Il protagonista è il giovane Danny (Jeremy Irvine, già visto in War Horse) che, allontanato dalla famiglia che lo ha scoperto mentre faceva sesso col suo ragazzo, lascia l’Indiana senza un soldo per andare a immergersi nella caleidoscopica e stordente New York. Arrivato al Greenwich Village Danny si inserisce in un solidale gruppo di senzatetto, gay e drag queen, tra cui spicca Ray/Ramona (Jonny Beauchamp). Tutti gravitano attorno allo Stonewall Inn, un bar gay di proprietà dell’ambiguo Ed Murphy (Ron Perlman), che è in parte colluso con alcuni poliziotti corrotti e talora sfrutta i ragazzi senza casa. Diventato amante di Trevor (Jonathan Rhys Meyers), che fa parte di un gruppo contro la violenza, Danny va a vivere con lui.
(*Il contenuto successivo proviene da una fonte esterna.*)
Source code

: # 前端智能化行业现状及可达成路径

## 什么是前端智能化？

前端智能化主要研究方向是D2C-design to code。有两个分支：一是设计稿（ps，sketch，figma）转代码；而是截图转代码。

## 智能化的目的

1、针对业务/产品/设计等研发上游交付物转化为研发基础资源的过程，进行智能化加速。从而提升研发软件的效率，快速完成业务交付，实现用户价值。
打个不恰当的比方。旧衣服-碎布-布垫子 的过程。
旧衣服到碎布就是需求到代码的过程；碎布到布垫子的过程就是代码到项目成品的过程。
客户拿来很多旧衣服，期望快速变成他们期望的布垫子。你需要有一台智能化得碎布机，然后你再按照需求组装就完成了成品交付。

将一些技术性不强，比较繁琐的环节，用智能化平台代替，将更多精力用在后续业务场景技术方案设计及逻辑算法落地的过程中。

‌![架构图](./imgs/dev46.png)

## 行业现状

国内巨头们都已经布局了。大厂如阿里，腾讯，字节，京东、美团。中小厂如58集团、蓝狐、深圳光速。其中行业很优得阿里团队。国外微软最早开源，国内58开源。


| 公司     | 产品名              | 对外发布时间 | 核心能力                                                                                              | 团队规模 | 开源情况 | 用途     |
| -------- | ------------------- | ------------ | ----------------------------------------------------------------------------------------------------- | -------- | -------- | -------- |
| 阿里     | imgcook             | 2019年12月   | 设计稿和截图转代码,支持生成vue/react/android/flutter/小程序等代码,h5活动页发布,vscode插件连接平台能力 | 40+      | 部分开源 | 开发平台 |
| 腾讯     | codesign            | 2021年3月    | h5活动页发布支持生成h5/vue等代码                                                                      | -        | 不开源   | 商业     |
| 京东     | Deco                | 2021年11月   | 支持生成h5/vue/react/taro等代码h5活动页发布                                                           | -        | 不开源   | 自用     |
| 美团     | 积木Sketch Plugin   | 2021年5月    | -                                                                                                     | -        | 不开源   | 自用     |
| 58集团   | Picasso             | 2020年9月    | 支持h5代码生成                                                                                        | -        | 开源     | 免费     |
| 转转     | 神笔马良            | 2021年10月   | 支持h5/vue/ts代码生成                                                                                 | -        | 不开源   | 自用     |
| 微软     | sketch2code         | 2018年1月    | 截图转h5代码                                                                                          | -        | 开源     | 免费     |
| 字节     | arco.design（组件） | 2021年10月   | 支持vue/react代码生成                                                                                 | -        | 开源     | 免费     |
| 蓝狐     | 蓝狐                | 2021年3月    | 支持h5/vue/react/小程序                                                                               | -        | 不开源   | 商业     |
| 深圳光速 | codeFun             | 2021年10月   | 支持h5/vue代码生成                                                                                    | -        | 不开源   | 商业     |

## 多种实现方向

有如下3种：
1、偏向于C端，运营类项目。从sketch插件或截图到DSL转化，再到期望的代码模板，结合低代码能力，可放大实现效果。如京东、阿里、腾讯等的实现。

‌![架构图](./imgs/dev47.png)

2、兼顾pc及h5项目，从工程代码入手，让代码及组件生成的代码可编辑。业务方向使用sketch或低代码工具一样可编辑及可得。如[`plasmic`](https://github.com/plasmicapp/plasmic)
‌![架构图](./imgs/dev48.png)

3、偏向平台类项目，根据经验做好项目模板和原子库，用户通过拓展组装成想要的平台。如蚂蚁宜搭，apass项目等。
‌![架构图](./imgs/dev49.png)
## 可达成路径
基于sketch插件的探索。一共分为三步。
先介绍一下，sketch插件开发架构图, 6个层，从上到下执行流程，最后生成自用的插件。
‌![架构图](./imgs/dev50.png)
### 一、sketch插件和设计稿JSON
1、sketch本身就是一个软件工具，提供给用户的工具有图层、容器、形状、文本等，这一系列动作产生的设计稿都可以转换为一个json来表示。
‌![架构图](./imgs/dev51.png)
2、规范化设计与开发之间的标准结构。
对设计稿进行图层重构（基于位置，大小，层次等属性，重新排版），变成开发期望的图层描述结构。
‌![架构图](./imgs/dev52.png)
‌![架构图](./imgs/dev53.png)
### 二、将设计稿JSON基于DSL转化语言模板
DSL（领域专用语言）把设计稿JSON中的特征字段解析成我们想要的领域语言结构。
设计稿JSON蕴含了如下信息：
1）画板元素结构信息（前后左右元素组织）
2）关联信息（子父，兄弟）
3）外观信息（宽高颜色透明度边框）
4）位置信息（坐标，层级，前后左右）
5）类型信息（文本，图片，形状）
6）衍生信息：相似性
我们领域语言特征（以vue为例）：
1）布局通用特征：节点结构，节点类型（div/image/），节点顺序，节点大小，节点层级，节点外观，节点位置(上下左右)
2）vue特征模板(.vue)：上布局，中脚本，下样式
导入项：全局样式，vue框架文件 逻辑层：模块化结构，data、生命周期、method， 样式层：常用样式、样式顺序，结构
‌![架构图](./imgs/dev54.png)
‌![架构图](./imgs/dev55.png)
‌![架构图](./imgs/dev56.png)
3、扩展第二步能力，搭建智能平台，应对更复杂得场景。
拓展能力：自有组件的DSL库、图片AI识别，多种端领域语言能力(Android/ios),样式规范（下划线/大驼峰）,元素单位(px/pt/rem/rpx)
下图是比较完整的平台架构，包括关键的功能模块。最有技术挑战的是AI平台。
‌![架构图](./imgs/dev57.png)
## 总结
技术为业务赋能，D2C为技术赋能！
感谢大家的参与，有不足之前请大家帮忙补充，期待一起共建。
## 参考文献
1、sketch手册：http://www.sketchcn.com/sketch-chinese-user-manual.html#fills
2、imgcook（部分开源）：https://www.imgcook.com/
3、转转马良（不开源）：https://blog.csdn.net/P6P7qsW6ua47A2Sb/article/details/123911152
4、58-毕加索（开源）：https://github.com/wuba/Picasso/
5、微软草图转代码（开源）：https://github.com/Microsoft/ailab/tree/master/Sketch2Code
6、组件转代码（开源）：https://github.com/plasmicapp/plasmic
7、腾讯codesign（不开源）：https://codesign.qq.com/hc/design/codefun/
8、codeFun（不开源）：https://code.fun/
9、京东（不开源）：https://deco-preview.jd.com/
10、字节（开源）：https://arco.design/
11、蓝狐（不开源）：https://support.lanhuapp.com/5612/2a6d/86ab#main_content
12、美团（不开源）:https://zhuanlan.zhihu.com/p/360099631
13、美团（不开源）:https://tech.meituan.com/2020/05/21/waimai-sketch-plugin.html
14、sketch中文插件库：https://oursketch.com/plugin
Nello stesso tempo, piano piano acquista sempre maggiore forza interiore: deciso a difendere i diritti gay, diventa così un protagonista di primo piano nella lotta di liberazione gay nonché della rivolta spontanea, nata come reazione contro i soprusi della polizia, efficacissima fino ad allora a reprimere ogni esigenza della comunità gay.
Il film prima ha trovato molte difficoltà a trovare i finanziamenti per la produzione e poi, quando è uscito negli Usa è stato accolto da critiche controverse e da incassi non all’altezza. A queste si sono affiancate le polemiche della comunità LGBT, che accusato lo sceneggiatore Jon Robin Baitz di aver trascurato i veri protagonisti della rivolta (ossia soprattutto portoricani, lesbiche butch, trans e drag queen di colore) e aver sfruttato alcuni stereotipi, dando peraltro eccessiva importanza ai personaggi bianchi. Rimane il fatto che, rispetto al film di Finch, questo è comunque meno romanzato (ma Danny è di fantasia), anche se tra i più importanti protagonisti della vera rivolta Marsha P. Johnson è qui un personaggio marginale, mentre Sylvia Rivera, che la scatenò, neanche appare. Tutto vero, forse, ma comunque il film sa creare nel modo giusto l’atmosfera incendiaria che preluse alla rivolta, la consapevolezza della nascita di una comunità e di un orgoglio che porterà lontano. E in più riesce a emozionare, cosa non da poco.